§ What you will do: Please give the entries below again exactly, omitting every picture.

§ Data under study:
▬▬▬▬▬▬

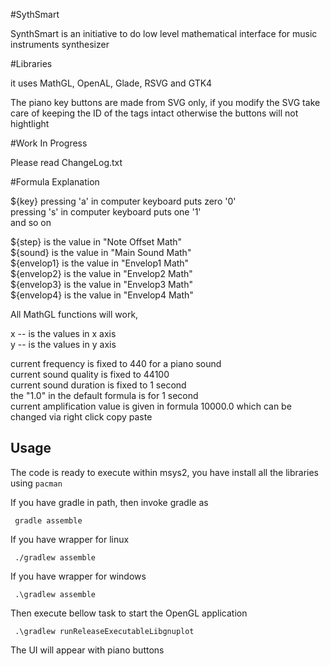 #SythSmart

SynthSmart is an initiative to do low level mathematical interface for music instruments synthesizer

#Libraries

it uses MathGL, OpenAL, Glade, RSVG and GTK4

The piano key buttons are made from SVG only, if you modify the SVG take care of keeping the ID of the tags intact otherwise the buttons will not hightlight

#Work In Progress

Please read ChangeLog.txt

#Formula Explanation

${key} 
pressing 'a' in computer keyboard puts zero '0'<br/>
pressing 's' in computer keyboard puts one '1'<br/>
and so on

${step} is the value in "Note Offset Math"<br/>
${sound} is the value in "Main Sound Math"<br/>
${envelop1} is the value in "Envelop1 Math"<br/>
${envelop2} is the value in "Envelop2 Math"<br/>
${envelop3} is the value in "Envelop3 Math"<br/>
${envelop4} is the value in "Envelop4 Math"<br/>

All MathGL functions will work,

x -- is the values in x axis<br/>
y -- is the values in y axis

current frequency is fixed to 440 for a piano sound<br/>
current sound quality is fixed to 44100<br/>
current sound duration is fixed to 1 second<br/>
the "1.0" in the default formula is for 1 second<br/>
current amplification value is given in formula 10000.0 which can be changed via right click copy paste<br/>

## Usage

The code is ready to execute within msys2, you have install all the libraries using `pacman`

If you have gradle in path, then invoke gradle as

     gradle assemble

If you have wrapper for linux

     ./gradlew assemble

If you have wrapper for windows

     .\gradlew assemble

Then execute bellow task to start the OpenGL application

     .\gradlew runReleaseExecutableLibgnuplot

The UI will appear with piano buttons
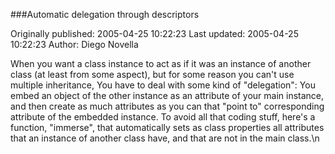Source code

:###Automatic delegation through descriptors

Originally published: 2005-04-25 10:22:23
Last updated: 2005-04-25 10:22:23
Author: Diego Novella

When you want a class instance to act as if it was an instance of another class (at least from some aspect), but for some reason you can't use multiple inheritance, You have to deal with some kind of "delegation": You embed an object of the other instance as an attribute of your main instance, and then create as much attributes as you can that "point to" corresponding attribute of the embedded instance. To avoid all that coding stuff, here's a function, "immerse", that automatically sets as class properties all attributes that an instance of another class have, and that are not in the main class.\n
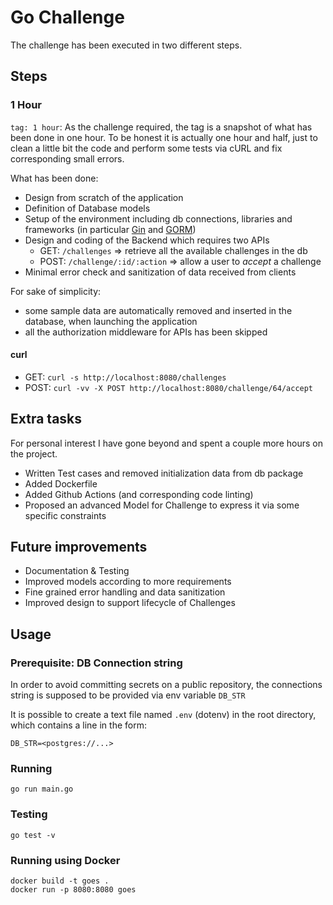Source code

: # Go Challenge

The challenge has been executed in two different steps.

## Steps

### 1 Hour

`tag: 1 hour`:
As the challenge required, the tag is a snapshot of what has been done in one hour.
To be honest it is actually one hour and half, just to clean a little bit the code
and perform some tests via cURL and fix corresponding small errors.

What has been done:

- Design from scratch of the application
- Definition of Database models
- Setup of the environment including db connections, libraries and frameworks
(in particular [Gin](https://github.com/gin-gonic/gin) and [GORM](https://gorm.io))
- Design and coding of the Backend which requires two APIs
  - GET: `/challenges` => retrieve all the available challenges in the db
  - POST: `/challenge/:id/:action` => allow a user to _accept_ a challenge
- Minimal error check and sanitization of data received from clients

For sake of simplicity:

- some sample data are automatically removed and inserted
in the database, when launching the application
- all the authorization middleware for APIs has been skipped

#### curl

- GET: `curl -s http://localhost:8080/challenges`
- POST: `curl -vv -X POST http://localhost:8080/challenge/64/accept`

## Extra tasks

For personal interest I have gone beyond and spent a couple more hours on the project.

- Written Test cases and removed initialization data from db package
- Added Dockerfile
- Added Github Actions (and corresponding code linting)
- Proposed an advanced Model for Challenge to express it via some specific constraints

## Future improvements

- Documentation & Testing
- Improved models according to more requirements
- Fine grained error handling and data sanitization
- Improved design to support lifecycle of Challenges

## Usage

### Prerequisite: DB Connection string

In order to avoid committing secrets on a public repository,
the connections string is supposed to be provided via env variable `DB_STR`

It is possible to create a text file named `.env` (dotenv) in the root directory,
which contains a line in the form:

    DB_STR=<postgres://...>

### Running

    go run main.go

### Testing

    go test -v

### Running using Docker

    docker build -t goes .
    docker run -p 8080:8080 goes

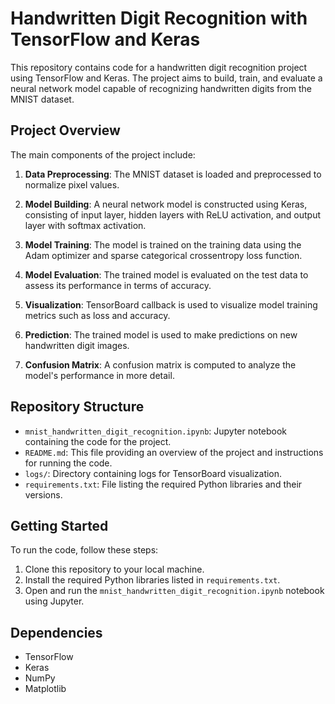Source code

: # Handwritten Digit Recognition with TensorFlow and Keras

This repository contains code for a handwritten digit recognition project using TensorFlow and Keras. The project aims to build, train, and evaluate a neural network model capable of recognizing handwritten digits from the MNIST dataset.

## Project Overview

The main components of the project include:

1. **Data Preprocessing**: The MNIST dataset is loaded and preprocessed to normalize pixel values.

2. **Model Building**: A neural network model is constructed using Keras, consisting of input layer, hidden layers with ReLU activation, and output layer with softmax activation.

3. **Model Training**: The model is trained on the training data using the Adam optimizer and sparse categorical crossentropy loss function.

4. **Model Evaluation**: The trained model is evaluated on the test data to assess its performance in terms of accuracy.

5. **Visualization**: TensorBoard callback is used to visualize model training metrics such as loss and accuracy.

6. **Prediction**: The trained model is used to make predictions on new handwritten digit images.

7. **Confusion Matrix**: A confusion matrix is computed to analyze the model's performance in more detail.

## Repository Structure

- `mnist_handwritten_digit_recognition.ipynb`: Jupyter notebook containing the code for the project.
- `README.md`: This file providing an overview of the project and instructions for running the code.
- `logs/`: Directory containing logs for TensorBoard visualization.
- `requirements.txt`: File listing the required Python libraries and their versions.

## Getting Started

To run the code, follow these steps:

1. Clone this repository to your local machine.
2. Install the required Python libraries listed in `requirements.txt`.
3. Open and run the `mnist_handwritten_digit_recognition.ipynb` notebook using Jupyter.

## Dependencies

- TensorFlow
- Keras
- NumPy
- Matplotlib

▬▬▬▬▬▬

§ Finished exercise:
 #SythSmart

SynthSmart is an initiative to do low level mathematical interface for music instruments synthesizer

#Libraries

it uses MathGL, OpenAL, Glade, RSVG and GTK4

The piano key buttons are made from SVG only, if you modify the SVG take care of keeping the ID of the tags intact otherwise the buttons will not hightlight

#Work In Progress

Please read ChangeLog.txt

#Formula Explanation

${key} 
pressing 'a' in computer keyboard puts zero '0'<br/>
pressing 's' in computer keyboard puts one '1'<br/>
and so on

${step} is the value in "Note Offset Math"<br/>
${sound} is the value in "Main Sound Math"<br/>
${envelop1} is the value in "Envelop1 Math"<br/>
${envelop2} is the value in "Envelop2 Math"<br/>
${envelop3} is the value in "Envelop3 Math"<br/>
${envelop4} is the value in "Envelop4 Math"<br/>

All MathGL functions will work,

x -- is the values in x axis<br/>
y -- is the values in y axis

current frequency is fixed to 440 for a piano sound<br/>
current sound quality is fixed to 44100<br/>
current sound duration is fixed to 1 second<br/>
the "1.0" in the default formula is for 1 second<br/>
current amplification value is given in formula 10000.0 which can be changed via right click copy paste<br/>

## Usage

The code is ready to execute within msys2, you have install all the libraries using `pacman`

If you have gradle in path, then invoke gradle as

     gradle assemble

If you have wrapper for linux

     ./gradlew assemble

If you have wrapper for windows

     .\gradlew assemble

Then execute bellow task to start the OpenGL application

     .\gradlew runReleaseExecutableLibgnuplot

The UI will appear with piano buttons
Source code

:###Automatic delegation through descriptors

Originally published: 2005-04-25 10:22:23
Last updated: 2005-04-25 10:22:23
Author: Diego Novella

When you want a class instance to act as if it was an instance of another class (at least from some aspect), but for some reason you can't use multiple inheritance, You have to deal with some kind of "delegation": You embed an object of the other instance as an attribute of your main instance, and then create as much attributes as you can that "point to" corresponding attribute of the embedded instance. To avoid all that coding stuff, here's a function, "immerse", that automatically sets as class properties all attributes that an instance of another class have, and that are not in the main class.\n
Source code

: # Go Challenge

The challenge has been executed in two different steps.

## Steps

### 1 Hour

`tag: 1 hour`:
As the challenge required, the tag is a snapshot of what has been done in one hour.
To be honest it is actually one hour and half, just to clean a little bit the code
and perform some tests via cURL and fix corresponding small errors.

What has been done:

- Design from scratch of the application
- Definition of Database models
- Setup of the environment including db connections, libraries and frameworks
(in particular [Gin](https://github.com/gin-gonic/gin) and [GORM](https://gorm.io))
- Design and coding of the Backend which requires two APIs
  - GET: `/challenges` => retrieve all the available challenges in the db
  - POST: `/challenge/:id/:action` => allow a user to _accept_ a challenge
- Minimal error check and sanitization of data received from clients

For sake of simplicity:

- some sample data are automatically removed and inserted
in the database, when launching the application
- all the authorization middleware for APIs has been skipped

#### curl

- GET: `curl -s http://localhost:8080/challenges`
- POST: `curl -vv -X POST http://localhost:8080/challenge/64/accept`

## Extra tasks

For personal interest I have gone beyond and spent a couple more hours on the project.

- Written Test cases and removed initialization data from db package
- Added Dockerfile
- Added Github Actions (and corresponding code linting)
- Proposed an advanced Model for Challenge to express it via some specific constraints

## Future improvements

- Documentation & Testing
- Improved models according to more requirements
- Fine grained error handling and data sanitization
- Improved design to support lifecycle of Challenges

## Usage

### Prerequisite: DB Connection string

In order to avoid committing secrets on a public repository,
the connections string is supposed to be provided via env variable `DB_STR`

It is possible to create a text file named `.env` (dotenv) in the root directory,
which contains a line in the form:

    DB_STR=<postgres://...>

### Running

    go run main.go

### Testing

    go test -v

### Running using Docker

    docker build -t goes .
    docker run -p 8080:8080 goes

Source code

: # Handwritten Digit Recognition with TensorFlow and Keras

This repository contains code for a handwritten digit recognition project using TensorFlow and Keras. The project aims to build, train, and evaluate a neural network model capable of recognizing handwritten digits from the MNIST dataset.

## Project Overview

The main components of the project include:

1. **Data Preprocessing**: The MNIST dataset is loaded and preprocessed to normalize pixel values.

2. **Model Building**: A neural network model is constructed using Keras, consisting of input layer, hidden layers with ReLU activation, and output layer with softmax activation.

3. **Model Training**: The model is trained on the training data using the Adam optimizer and sparse categorical crossentropy loss function.

4. **Model Evaluation**: The trained model is evaluated on the test data to assess its performance in terms of accuracy.

5. **Visualization**: TensorBoard callback is used to visualize model training metrics such as loss and accuracy.

6. **Prediction**: The trained model is used to make predictions on new handwritten digit images.

7. **Confusion Matrix**: A confusion matrix is computed to analyze the model's performance in more detail.

## Repository Structure

- `mnist_handwritten_digit_recognition.ipynb`: Jupyter notebook containing the code for the project.
- `README.md`: This file providing an overview of the project and instructions for running the code.
- `logs/`: Directory containing logs for TensorBoard visualization.
- `requirements.txt`: File listing the required Python libraries and their versions.

## Getting Started

To run the code, follow these steps:

1. Clone this repository to your local machine.
2. Install the required Python libraries listed in `requirements.txt`.
3. Open and run the `mnist_handwritten_digit_recognition.ipynb` notebook using Jupyter.

## Dependencies

- TensorFlow
- Keras
- NumPy
- Matplotlib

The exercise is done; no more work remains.